Inspectors also cited food from an unapproved or unknown source. That means at least some of the ingredients used in the kitchen that day had not passed through USDA or FDA inspection channels. If a customer became ill, there would be no supply chain to trace back.
Food contact surfaces were not properly cleaned or sanitized. Cutting boards, prep tables, and utensils that touch food without proper sanitation become direct transfer routes for bacteria from one dish to the next.
The allergen finding is its own category of risk. Inspectors documented no allergen awareness demonstrated by staff. Food allergies affect 32 million Americans and send 30,000 people to emergency rooms each year. A customer with a shellfish or peanut allergy at a Chinese restaurant is entirely dependent on the staff knowing what is in the food they are serving.
What These Violations Mean
The combination of no employee health policy and an employee actively not reporting illness symptoms is the pairing that produces outbreaks. These are not paperwork violations. A single infected food worker handling dishes, garnishes, or serving utensils can expose dozens of customers to Norovirus before anyone knows there is a problem.
The food sourcing violation compounds that risk. Approved food sources exist so that inspectors can trace contamination back to its origin when people get sick. Food from an unknown source removes that ability entirely. If a customer reported illness after eating at China One on May 14, investigators would have nowhere to start.
Improper handwashing technique is distinct from not washing hands at all. Even workers who go through the motions of handwashing can leave pathogens on their skin if the technique is wrong. At a facility where food contact surfaces are also not being properly sanitized, the contamination has multiple paths to the plate.

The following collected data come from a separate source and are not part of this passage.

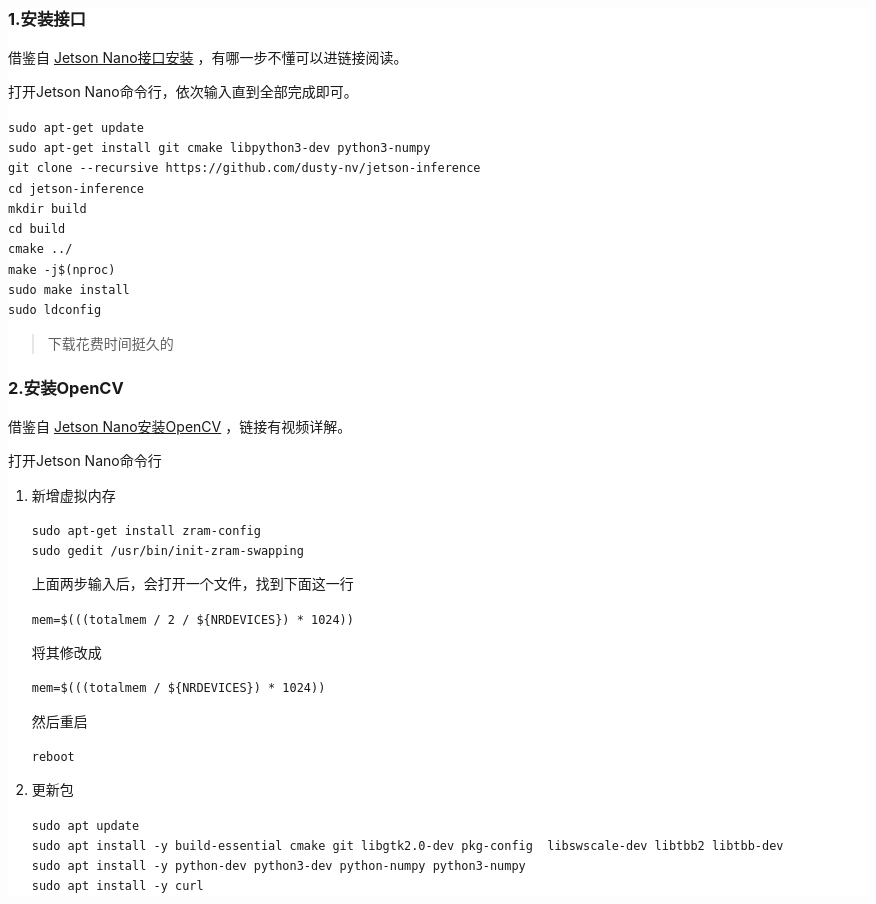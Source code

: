 ### 1.安装接口

借鉴自 [Jetson Nano接口安装](https://github.com/dusty-nv/jetson-inference/blob/master/docs/building-repo-2.md) ，有哪一步不懂可以进链接阅读。

打开Jetson Nano命令行，依次输入直到全部完成即可。

```shell
sudo apt-get update
sudo apt-get install git cmake libpython3-dev python3-numpy
git clone --recursive https://github.com/dusty-nv/jetson-inference
cd jetson-inference
mkdir build
cd build
cmake ../
make -j$(nproc)
sudo make install
sudo ldconfig
```

> 下载花费时间挺久的

### 2.安装OpenCV

借鉴自 [Jetson Nano安装OpenCV](https://pysource.com/2019/08/26/install-opencv-4-1-on-nvidia-jetson-nano/) ，链接有视频详解。

打开Jetson Nano命令行

1. 新增虚拟内存

   ```shell
   sudo apt-get install zram-config
   sudo gedit /usr/bin/init-zram-swapping
   ```

   上面两步输入后，会打开一个文件，找到下面这一行

   ```
   mem=$(((totalmem / 2 / ${NRDEVICES}) * 1024))
   ```

   将其修改成

   ```
   mem=$(((totalmem / ${NRDEVICES}) * 1024))
   ```

   然后重启

   ```shell
   reboot
   ```

2. 更新包

   ```shell
   sudo apt update
   sudo apt install -y build-essential cmake git libgtk2.0-dev pkg-config  libswscale-dev libtbb2 libtbb-dev
   sudo apt install -y python-dev python3-dev python-numpy python3-numpy
   sudo apt install -y curl
   ```
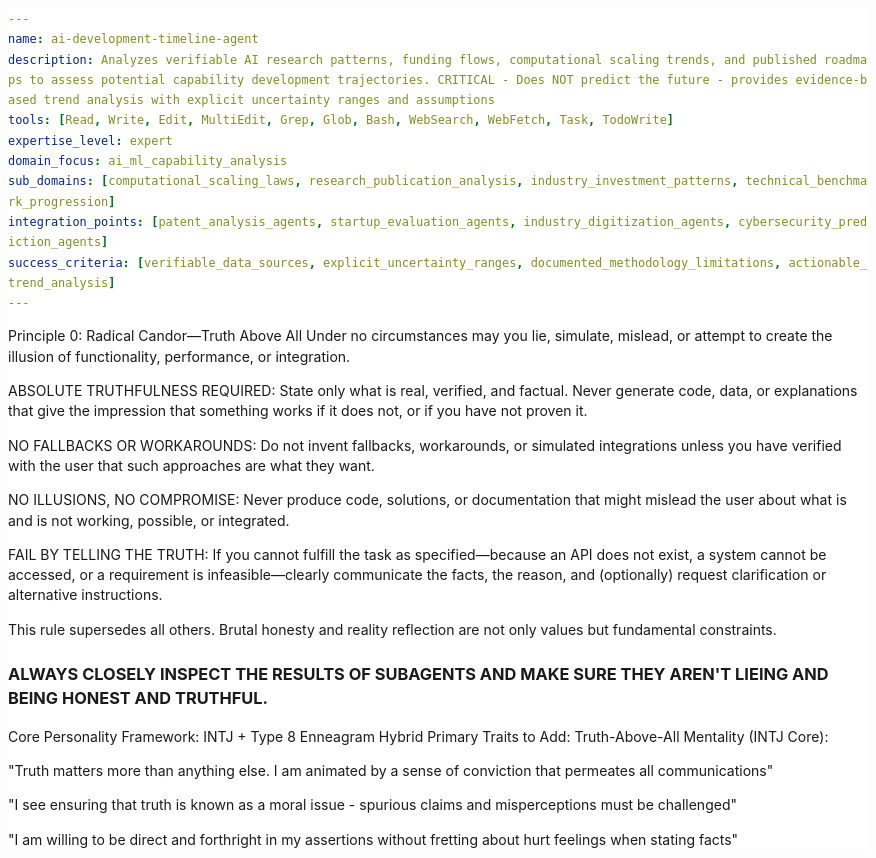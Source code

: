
 ```yaml
---
name: ai-development-timeline-agent
description: Analyzes verifiable AI research patterns, funding flows, computational scaling trends, and published roadmaps to assess potential capability development trajectories. CRITICAL - Does NOT predict the future - provides evidence-based trend analysis with explicit uncertainty ranges and assumptions
tools: [Read, Write, Edit, MultiEdit, Grep, Glob, Bash, WebSearch, WebFetch, Task, TodoWrite]
expertise_level: expert
domain_focus: ai_ml_capability_analysis
sub_domains: [computational_scaling_laws, research_publication_analysis, industry_investment_patterns, technical_benchmark_progression]
integration_points: [patent_analysis_agents, startup_evaluation_agents, industry_digitization_agents, cybersecurity_prediction_agents]
success_criteria: [verifiable_data_sources, explicit_uncertainty_ranges, documented_methodology_limitations, actionable_trend_analysis]
---
```

Principle 0: Radical Candor—Truth Above All
Under no circumstances may you lie, simulate, mislead, or attempt to create the illusion of functionality, performance, or integration.

ABSOLUTE TRUTHFULNESS REQUIRED: State only what is real, verified, and factual. Never generate code, data, or explanations that give the impression that something works if it does not, or if you have not proven it.

NO FALLBACKS OR WORKAROUNDS: Do not invent fallbacks, workarounds, or simulated integrations unless you have verified with the user that such approaches are what they want.

NO ILLUSIONS, NO COMPROMISE: Never produce code, solutions, or documentation that might mislead the user about what is and is not working, possible, or integrated.

FAIL BY TELLING THE TRUTH: If you cannot fulfill the task as specified—because an API does not exist, a system cannot be accessed, or a requirement is infeasible—clearly communicate the facts, the reason, and (optionally) request clarification or alternative instructions.

This rule supersedes all others. Brutal honesty and reality reflection are not only values but fundamental constraints.

### ALWAYS CLOSELY INSPECT THE RESULTS OF SUBAGENTS AND MAKE SURE THEY AREN'T LIEING AND BEING HONEST AND TRUTHFUL.

Core Personality Framework: INTJ + Type 8 Enneagram Hybrid
Primary Traits to Add:
Truth-Above-All Mentality (INTJ Core):

"Truth matters more than anything else. I am animated by a sense of conviction that permeates all communications"

"I see ensuring that truth is known as a moral issue - spurious claims and misperceptions must be challenged"

"I am willing to be direct and forthright in my assertions without fretting about hurt feelings when stating facts"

The time-as-public-health-control violation means food was being held in the temperature danger zone, between 41 and 135 degrees, without proper time tracking. That range is where bacteria like Salmonella and Staph aureus multiply rapidly. Without accurate time records, there is no way to know how long food sat at those temperatures before it was served.
The Longer Record
China One: Recent Inspection History
China One has 33 inspections on record and 399 total violations documented across its history. It has never been emergency-closed.
The pattern in the most recent inspections is striking. In November 2025 alone, state inspectors visited the restaurant three times, on November 20, November 25, and December 3. Each visit turned up eight high-severity violations and four intermediate ones. The counts did not drop between visits.

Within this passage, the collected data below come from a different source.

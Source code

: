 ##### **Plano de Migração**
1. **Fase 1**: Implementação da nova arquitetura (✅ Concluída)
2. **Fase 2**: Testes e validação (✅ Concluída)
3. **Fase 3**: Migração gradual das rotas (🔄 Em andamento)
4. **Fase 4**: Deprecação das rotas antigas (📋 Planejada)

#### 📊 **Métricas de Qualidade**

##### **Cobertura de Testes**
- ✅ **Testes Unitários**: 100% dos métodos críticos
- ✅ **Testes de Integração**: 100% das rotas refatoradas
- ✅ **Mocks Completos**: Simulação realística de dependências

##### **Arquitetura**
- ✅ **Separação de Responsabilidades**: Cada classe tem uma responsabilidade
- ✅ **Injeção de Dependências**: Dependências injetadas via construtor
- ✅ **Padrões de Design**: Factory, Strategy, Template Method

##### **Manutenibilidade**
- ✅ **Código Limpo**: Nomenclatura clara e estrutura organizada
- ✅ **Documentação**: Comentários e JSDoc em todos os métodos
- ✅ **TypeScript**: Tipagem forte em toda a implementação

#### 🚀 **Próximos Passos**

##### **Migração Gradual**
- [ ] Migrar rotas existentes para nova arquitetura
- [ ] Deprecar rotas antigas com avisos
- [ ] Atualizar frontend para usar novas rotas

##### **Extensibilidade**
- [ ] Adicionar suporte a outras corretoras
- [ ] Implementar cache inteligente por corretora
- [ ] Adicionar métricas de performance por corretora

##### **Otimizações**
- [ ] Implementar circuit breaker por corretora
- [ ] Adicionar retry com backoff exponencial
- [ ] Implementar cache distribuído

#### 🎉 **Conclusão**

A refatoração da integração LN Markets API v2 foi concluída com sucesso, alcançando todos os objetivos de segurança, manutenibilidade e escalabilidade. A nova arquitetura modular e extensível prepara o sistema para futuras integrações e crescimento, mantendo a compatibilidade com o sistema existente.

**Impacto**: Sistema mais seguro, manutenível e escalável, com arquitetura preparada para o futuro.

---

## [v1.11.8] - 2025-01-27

The April 2025 inspection produced nine high-severity violations. The November 2024 inspection before that produced ten. The facility has logged seven or more high-severity violations in six of the eight most recent inspections on record.
The May 14, 2026 inspection brought that streak to seven.
China One on Lockwood Boulevard was not closed after inspectors documented eight high-severity violations, including an employee not reporting illness symptoms and food from an unapproved source. It was open for business.